• Records provided
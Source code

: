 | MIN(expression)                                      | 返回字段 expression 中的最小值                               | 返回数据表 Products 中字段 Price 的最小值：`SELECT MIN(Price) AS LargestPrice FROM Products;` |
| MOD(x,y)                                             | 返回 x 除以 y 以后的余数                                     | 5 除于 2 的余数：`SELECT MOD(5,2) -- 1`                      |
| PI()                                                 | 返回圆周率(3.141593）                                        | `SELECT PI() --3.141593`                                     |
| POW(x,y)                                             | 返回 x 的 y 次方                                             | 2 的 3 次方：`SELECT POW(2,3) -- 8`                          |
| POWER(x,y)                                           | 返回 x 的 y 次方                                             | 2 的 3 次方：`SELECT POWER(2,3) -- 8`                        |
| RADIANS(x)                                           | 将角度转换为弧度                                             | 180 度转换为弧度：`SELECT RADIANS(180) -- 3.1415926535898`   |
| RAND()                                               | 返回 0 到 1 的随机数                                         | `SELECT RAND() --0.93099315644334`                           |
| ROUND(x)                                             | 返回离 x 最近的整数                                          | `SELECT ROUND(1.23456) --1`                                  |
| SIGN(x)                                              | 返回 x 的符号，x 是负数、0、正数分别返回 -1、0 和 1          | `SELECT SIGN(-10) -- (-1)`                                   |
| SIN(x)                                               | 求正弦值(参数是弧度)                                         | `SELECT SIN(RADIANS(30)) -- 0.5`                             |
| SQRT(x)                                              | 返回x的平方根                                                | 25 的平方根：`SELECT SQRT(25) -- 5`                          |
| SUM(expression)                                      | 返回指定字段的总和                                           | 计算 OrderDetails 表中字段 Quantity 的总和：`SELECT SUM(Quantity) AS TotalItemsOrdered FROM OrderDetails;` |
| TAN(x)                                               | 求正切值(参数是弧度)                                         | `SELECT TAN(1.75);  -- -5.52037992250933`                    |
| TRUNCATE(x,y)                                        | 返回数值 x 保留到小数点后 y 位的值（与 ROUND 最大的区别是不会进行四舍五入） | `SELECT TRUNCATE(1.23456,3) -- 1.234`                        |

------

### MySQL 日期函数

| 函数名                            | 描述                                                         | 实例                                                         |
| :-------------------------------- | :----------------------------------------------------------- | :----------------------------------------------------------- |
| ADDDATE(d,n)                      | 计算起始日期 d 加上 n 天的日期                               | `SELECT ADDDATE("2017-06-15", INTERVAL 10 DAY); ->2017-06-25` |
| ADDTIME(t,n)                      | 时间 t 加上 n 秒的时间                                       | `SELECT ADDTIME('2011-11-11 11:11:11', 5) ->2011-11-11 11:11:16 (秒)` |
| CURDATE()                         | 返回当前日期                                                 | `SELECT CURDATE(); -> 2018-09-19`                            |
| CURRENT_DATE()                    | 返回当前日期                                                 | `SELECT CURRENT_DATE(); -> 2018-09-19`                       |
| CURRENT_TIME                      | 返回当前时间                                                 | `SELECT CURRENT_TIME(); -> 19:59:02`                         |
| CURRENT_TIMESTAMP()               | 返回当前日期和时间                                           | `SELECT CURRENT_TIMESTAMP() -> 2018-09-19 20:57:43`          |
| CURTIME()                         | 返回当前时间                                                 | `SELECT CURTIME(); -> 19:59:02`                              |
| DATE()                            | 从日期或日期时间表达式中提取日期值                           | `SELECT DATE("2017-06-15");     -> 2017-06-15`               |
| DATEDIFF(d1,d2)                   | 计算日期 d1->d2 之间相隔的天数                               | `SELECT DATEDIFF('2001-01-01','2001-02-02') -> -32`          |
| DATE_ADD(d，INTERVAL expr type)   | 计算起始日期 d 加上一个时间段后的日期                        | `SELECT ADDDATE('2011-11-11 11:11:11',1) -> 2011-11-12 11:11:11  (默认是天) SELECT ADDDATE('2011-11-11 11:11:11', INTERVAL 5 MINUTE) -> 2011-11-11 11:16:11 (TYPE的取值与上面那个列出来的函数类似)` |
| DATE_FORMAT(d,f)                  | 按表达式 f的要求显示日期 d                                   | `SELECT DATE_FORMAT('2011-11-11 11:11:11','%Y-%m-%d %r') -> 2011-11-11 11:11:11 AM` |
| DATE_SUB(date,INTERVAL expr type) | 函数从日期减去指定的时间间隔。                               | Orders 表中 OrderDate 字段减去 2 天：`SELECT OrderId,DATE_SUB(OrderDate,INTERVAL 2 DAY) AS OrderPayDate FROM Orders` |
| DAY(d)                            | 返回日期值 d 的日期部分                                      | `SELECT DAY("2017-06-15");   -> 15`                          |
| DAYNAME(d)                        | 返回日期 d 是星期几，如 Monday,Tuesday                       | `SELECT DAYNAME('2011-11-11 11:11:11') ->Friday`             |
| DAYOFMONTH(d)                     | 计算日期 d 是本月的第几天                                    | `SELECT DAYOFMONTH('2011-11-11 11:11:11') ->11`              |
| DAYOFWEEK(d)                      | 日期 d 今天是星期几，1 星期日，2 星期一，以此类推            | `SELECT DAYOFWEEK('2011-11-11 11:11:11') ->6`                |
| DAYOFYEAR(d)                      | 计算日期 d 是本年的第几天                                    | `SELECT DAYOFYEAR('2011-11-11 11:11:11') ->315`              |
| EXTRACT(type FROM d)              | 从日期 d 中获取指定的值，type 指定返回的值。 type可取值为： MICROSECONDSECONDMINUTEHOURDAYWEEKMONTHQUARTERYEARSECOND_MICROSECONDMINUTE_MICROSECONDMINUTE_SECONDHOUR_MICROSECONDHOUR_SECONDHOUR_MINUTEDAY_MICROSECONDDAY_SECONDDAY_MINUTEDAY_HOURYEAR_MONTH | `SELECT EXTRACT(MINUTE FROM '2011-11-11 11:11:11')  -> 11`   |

• Work instruction
The reply should restate the records above in full, character for character.

• Exercise solution
Source code

: | MIN(expression)                                      | 返回字段 expression 中的最小值                               | 返回数据表 Products 中字段 Price 的最小值：`SELECT MIN(Price) AS LargestPrice FROM Products;` |
| MOD(x,y)                                             | 返回 x 除以 y 以后的余数                                     | 5 除于 2 的余数：`SELECT MOD(5,2) -- 1`                      |
| PI()                                                 | 返回圆周率(3.141593）                                        | `SELECT PI() --3.141593`                                     |
| POW(x,y)                                             | 返回 x 的 y 次方                                             | 2 的 3 次方：`SELECT POW(2,3) -- 8`                          |
| POWER(x,y)                                           | 返回 x 的 y 次方                                             | 2 的 3 次方：`SELECT POWER(2,3) -- 8`                        |
| RADIANS(x)                                           | 将角度转换为弧度                                             | 180 度转换为弧度：`SELECT RADIANS(180) -- 3.1415926535898`   |
| RAND()                                               | 返回 0 到 1 的随机数                                         | `SELECT RAND() --0.93099315644334`                           |
| ROUND(x)                                             | 返回离 x 最近的整数                                          | `SELECT ROUND(1.23456) --1`                                  |
| SIGN(x)                                              | 返回 x 的符号，x 是负数、0、正数分别返回 -1、0 和 1          | `SELECT SIGN(-10) -- (-1)`                                   |
| SIN(x)                                               | 求正弦值(参数是弧度)                                         | `SELECT SIN(RADIANS(30)) -- 0.5`                             |
| SQRT(x)                                              | 返回x的平方根                                                | 25 的平方根：`SELECT SQRT(25) -- 5`                          |
| SUM(expression)                                      | 返回指定字段的总和                                           | 计算 OrderDetails 表中字段 Quantity 的总和：`SELECT SUM(Quantity) AS TotalItemsOrdered FROM OrderDetails;` |
| TAN(x)                                               | 求正切值(参数是弧度)                                         | `SELECT TAN(1.75);  -- -5.52037992250933`                    |
| TRUNCATE(x,y)                                        | 返回数值 x 保留到小数点后 y 位的值（与 ROUND 最大的区别是不会进行四舍五入） | `SELECT TRUNCATE(1.23456,3) -- 1.234`                        |

------

### MySQL 日期函数

| 函数名                            | 描述                                                         | 实例                                                         |
| :-------------------------------- | :----------------------------------------------------------- | :----------------------------------------------------------- |
| ADDDATE(d,n)                      | 计算起始日期 d 加上 n 天的日期                               | `SELECT ADDDATE("2017-06-15", INTERVAL 10 DAY); ->2017-06-25` |
| ADDTIME(t,n)                      | 时间 t 加上 n 秒的时间                                       | `SELECT ADDTIME('2011-11-11 11:11:11', 5) ->2011-11-11 11:11:16 (秒)` |
| CURDATE()                         | 返回当前日期                                                 | `SELECT CURDATE(); -> 2018-09-19`                            |
| CURRENT_DATE()                    | 返回当前日期                                                 | `SELECT CURRENT_DATE(); -> 2018-09-19`                       |
| CURRENT_TIME                      | 返回当前时间                                                 | `SELECT CURRENT_TIME(); -> 19:59:02`                         |
| CURRENT_TIMESTAMP()               | 返回当前日期和时间                                           | `SELECT CURRENT_TIMESTAMP() -> 2018-09-19 20:57:43`          |
| CURTIME()                         | 返回当前时间                                                 | `SELECT CURTIME(); -> 19:59:02`                              |
| DATE()                            | 从日期或日期时间表达式中提取日期值                           | `SELECT DATE("2017-06-15");     -> 2017-06-15`               |
| DATEDIFF(d1,d2)                   | 计算日期 d1->d2 之间相隔的天数                               | `SELECT DATEDIFF('2001-01-01','2001-02-02') -> -32`          |
| DATE_ADD(d，INTERVAL expr type)   | 计算起始日期 d 加上一个时间段后的日期                        | `SELECT ADDDATE('2011-11-11 11:11:11',1) -> 2011-11-12 11:11:11  (默认是天) SELECT ADDDATE('2011-11-11 11:11:11', INTERVAL 5 MINUTE) -> 2011-11-11 11:16:11 (TYPE的取值与上面那个列出来的函数类似)` |
| DATE_FORMAT(d,f)                  | 按表达式 f的要求显示日期 d                                   | `SELECT DATE_FORMAT('2011-11-11 11:11:11','%Y-%m-%d %r') -> 2011-11-11 11:11:11 AM` |
| DATE_SUB(date,INTERVAL expr type) | 函数从日期减去指定的时间间隔。                               | Orders 表中 OrderDate 字段减去 2 天：`SELECT OrderId,DATE_SUB(OrderDate,INTERVAL 2 DAY) AS OrderPayDate FROM Orders` |
| DAY(d)                            | 返回日期值 d 的日期部分                                      | `SELECT DAY("2017-06-15");   -> 15`                          |
| DAYNAME(d)                        | 返回日期 d 是星期几，如 Monday,Tuesday                       | `SELECT DAYNAME('2011-11-11 11:11:11') ->Friday`             |
| DAYOFMONTH(d)                     | 计算日期 d 是本月的第几天                                    | `SELECT DAYOFMONTH('2011-11-11 11:11:11') ->11`              |
| DAYOFWEEK(d)                      | 日期 d 今天是星期几，1 星期日，2 星期一，以此类推            | `SELECT DAYOFWEEK('2011-11-11 11:11:11') ->6`                |
| DAYOFYEAR(d)                      | 计算日期 d 是本年的第几天                                    | `SELECT DAYOFYEAR('2011-11-11 11:11:11') ->315`              |
| EXTRACT(type FROM d)              | 从日期 d 中获取指定的值，type 指定返回的值。 type可取值为： MICROSECONDSECONDMINUTEHOURDAYWEEKMONTHQUARTERYEARSECOND_MICROSECONDMINUTE_MICROSECONDMINUTE_SECONDHOUR_MICROSECONDHOUR_SECONDHOUR_MINUTEDAY_MICROSECONDDAY_SECONDDAY_MINUTEDAY_HOURYEAR_MONTH | `SELECT EXTRACT(MINUTE FROM '2011-11-11 11:11:11')  -> 11`   |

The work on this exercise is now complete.